* _ACTIVITY_: If a line of the records contains the string "right", copy it out.

------------------------------

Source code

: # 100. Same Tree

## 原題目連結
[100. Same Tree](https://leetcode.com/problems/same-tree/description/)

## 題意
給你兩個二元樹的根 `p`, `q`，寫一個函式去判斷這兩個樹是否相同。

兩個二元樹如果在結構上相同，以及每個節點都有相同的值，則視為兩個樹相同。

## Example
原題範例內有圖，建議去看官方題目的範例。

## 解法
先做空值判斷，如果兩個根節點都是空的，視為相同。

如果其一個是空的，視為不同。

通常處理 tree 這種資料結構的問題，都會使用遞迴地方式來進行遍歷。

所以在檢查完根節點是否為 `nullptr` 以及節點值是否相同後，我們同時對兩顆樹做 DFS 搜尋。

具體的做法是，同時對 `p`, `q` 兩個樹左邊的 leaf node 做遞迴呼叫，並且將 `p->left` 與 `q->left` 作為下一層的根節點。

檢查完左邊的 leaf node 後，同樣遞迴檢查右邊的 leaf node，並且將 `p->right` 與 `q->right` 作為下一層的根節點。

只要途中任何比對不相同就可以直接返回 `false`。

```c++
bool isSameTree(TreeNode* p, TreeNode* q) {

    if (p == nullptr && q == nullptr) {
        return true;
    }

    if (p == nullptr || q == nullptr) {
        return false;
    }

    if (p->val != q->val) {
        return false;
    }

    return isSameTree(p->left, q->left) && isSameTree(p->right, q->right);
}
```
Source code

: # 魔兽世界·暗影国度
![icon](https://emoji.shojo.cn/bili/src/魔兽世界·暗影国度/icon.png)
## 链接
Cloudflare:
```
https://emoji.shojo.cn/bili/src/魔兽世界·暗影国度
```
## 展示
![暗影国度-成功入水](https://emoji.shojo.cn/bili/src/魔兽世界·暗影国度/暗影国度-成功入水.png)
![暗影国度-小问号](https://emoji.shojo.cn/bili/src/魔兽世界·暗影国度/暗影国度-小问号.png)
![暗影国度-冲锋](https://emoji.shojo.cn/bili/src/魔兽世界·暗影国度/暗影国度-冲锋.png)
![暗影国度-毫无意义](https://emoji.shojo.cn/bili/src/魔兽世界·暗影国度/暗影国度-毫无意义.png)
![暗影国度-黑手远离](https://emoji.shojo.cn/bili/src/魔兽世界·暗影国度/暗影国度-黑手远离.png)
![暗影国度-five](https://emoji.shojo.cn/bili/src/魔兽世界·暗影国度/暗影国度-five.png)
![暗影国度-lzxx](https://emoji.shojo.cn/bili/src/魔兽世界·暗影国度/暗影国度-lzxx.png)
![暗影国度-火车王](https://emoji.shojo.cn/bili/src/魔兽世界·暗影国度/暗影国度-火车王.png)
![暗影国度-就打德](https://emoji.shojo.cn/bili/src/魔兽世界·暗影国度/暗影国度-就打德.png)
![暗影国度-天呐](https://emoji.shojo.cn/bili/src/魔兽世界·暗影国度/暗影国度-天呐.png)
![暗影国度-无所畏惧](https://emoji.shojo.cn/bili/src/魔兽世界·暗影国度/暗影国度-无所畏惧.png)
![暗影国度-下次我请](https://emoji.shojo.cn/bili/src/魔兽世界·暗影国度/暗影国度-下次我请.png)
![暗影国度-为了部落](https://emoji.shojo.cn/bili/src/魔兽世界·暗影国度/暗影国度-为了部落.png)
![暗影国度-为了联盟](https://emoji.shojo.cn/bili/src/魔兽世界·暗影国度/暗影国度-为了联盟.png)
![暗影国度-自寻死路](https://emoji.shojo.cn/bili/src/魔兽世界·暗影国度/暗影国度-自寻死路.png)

------------------------------

* _COMPLETED EXERCISE_:
檢查完左邊的 leaf node 後，同樣遞迴檢查右邊的 leaf node，並且將 `p->right` 與 `q->right` 作為下一層的根節點。
    return isSameTree(p->left, q->left) && isSameTree(p->right, q->right);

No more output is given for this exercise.